# Orijen vs Farmina



## Memo182 (Aug 21, 2020)

I live in Turkey and Orijen Puppy Large/Tundra is twice as expensive as Farmina N&D over here. I wonder if that's because Canada is far away and Italy is much closer to where I live. Do you think Orijen is twice as good as Farmina? Are their price range similar in North America? I had been feeding my pup with Farmina and I was quite happy with his physical growth pace and then I switched to Orijen for some reason. But it's so darn expensive over here. I wonder if the higher cost of logistics plays a role in this.


----------



## Sabre's Mom (Jul 27, 2018)

Memo182 said:


> I live in Turkey and Orijen Puppy Large/Tundra is twice as expensive as Farmina N&D over here. I wonder if that's because Canada is far away and Italy is much closer to where I live. Do you think Orijen is twice as good as Farmina? Are their price range similar in North America? I had been feeding my pup with Farmina and I was quite happy with his physical growth pace and then I switched to Orijen for some reason. But it's so darn expensive over here. I wonder if the higher cost of logistics plays a role in this.

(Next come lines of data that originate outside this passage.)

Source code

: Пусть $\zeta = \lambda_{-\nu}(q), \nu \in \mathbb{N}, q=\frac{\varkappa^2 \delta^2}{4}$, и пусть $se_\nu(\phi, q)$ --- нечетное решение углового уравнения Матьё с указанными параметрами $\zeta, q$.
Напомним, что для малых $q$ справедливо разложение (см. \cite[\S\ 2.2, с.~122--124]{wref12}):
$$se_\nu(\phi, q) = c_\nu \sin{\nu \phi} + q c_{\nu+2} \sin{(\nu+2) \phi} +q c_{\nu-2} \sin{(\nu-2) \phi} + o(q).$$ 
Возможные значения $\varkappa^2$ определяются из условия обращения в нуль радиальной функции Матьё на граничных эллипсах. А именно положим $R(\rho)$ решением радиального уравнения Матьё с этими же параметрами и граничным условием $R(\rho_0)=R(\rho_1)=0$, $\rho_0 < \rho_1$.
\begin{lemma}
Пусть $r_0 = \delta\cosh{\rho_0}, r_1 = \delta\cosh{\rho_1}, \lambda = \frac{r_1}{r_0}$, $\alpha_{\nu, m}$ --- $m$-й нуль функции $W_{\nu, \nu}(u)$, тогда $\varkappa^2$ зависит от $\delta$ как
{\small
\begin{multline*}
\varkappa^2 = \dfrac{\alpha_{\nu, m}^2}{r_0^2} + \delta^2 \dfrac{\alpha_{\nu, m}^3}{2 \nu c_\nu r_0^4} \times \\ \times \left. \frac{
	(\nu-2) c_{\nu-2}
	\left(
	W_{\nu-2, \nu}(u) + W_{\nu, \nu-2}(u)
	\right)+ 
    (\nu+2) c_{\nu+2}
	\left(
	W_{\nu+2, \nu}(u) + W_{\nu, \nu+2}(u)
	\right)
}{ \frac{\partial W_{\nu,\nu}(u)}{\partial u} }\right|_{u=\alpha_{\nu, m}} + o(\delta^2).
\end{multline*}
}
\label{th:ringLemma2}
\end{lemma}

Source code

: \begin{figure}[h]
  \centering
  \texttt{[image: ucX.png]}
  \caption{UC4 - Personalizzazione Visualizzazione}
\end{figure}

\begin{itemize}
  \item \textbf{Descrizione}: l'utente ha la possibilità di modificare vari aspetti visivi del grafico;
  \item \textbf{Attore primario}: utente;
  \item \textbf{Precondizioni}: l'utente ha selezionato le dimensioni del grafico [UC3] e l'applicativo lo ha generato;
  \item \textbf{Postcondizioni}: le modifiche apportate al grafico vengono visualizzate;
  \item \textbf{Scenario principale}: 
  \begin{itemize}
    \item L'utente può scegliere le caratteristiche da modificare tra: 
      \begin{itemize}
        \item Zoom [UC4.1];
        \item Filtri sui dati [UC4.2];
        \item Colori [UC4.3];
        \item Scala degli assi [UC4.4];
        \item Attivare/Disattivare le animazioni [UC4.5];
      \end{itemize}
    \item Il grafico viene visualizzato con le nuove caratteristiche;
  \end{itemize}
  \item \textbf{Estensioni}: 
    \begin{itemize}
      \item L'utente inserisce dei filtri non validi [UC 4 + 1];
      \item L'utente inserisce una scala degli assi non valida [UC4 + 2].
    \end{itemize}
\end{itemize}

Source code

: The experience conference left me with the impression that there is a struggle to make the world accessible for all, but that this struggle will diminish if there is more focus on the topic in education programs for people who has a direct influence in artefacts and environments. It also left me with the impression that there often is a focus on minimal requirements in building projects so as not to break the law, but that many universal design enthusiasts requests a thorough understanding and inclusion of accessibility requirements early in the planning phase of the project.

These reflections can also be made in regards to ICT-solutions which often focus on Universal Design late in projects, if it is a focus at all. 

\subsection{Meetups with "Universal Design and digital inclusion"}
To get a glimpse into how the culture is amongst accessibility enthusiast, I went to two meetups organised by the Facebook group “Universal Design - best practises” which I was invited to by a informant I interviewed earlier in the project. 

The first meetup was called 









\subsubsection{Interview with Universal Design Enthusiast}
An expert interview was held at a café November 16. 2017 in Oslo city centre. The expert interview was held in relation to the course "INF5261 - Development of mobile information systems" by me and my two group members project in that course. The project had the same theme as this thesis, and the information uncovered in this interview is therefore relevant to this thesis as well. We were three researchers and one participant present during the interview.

I'm in the US, and Farmina is about half the price of Orijen. I fed a previous dog Orijen. When they decided to move production of food for the US to the US and changed some ingredients, I switched foods. Then the controversy about grain free vs grain inclusive came out, and my vet highly recommended that I get my dogs off of grain free food. After much research, I landed on Farmina, and haven't looked back. Both of my dogs do well on Farmina N&D, and they both seem to really enjoy it.


----------



## violetmd (Aug 7, 2020)

Interesting. I'm in Canada and Orijen and Farmina look to be the same price. I feed Farmina N&D. Is Orijen considered better?


----------



## Verachi (Mar 22, 2021)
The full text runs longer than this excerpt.